** Data supplied follows **
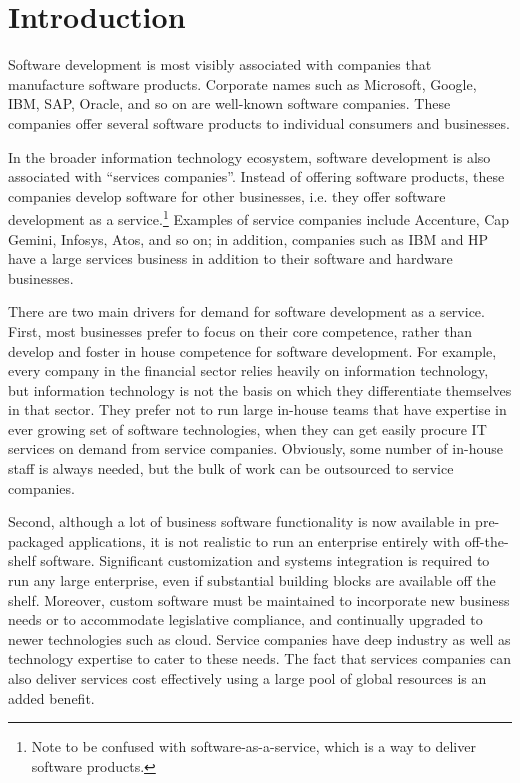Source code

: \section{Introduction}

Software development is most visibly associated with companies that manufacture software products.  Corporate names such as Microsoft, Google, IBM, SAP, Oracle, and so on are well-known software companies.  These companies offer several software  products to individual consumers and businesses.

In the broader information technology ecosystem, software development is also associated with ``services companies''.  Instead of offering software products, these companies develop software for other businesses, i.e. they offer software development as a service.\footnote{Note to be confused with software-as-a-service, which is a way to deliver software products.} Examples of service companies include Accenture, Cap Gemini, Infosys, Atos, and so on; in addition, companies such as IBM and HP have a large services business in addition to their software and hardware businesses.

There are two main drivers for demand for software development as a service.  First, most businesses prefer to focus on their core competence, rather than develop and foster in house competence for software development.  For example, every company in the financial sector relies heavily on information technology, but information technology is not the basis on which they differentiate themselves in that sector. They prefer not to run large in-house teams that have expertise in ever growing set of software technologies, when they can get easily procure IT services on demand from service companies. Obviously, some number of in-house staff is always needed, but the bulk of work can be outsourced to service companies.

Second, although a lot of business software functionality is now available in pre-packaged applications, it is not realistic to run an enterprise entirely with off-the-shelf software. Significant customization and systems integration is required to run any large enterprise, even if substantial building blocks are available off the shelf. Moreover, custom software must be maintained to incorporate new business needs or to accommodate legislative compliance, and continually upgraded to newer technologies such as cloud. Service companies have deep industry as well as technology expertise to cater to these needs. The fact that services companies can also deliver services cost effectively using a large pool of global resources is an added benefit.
** End of Data supplied **
** Data supplied follows **
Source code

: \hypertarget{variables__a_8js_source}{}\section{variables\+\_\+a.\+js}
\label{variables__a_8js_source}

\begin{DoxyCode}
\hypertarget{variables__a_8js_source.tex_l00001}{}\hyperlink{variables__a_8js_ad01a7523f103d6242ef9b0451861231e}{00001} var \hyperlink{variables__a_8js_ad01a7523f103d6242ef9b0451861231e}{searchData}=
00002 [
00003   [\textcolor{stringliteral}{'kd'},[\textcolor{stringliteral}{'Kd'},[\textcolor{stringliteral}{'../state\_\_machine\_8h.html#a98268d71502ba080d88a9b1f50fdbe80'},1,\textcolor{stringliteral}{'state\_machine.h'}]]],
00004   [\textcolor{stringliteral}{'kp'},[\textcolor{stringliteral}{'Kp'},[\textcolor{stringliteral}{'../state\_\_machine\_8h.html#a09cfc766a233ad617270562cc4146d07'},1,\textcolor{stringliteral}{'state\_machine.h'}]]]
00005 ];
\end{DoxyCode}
** End of Data supplied **
** Data supplied follows **
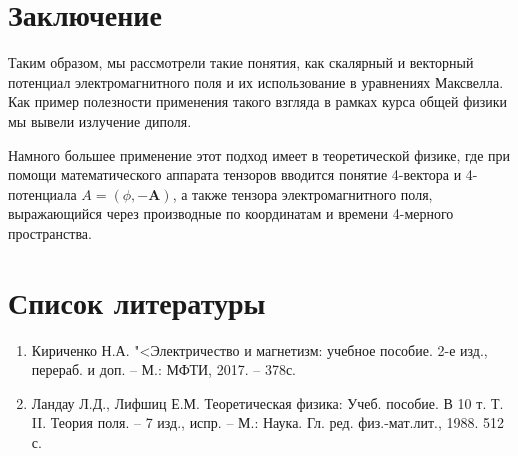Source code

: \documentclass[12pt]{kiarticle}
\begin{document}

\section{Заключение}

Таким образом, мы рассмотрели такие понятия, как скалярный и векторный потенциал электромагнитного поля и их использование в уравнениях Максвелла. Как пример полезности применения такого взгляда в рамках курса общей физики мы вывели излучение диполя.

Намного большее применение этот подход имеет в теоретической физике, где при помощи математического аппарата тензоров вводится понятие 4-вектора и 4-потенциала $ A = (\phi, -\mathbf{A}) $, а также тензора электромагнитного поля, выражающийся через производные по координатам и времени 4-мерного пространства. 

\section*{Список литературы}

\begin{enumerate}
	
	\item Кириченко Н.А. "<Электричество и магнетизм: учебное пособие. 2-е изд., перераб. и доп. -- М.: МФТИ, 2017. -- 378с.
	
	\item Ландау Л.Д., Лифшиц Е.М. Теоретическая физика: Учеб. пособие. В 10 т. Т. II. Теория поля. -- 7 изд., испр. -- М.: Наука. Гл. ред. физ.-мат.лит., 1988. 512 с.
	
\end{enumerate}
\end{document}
** End of Data supplied **
Exercise
Search the data above for lines holding "html" and copy each of them.

Reply to the exercise
00003   [\textcolor{stringliteral}{'kd'},[\textcolor{stringliteral}{'Kd'},[\textcolor{stringliteral}{'../state\_\_machine\_8h.html#a98268d71502ba080d88a9b1f50fdbe80'},1,\textcolor{stringliteral}{'state\_machine.h'}]]],
00004   [\textcolor{stringliteral}{'kp'},[\textcolor{stringliteral}{'Kp'},[\textcolor{stringliteral}{'../state\_\_machine\_8h.html#a09cfc766a233ad617270562cc4146d07'},1,\textcolor{stringliteral}{'state\_machine.h'}]]]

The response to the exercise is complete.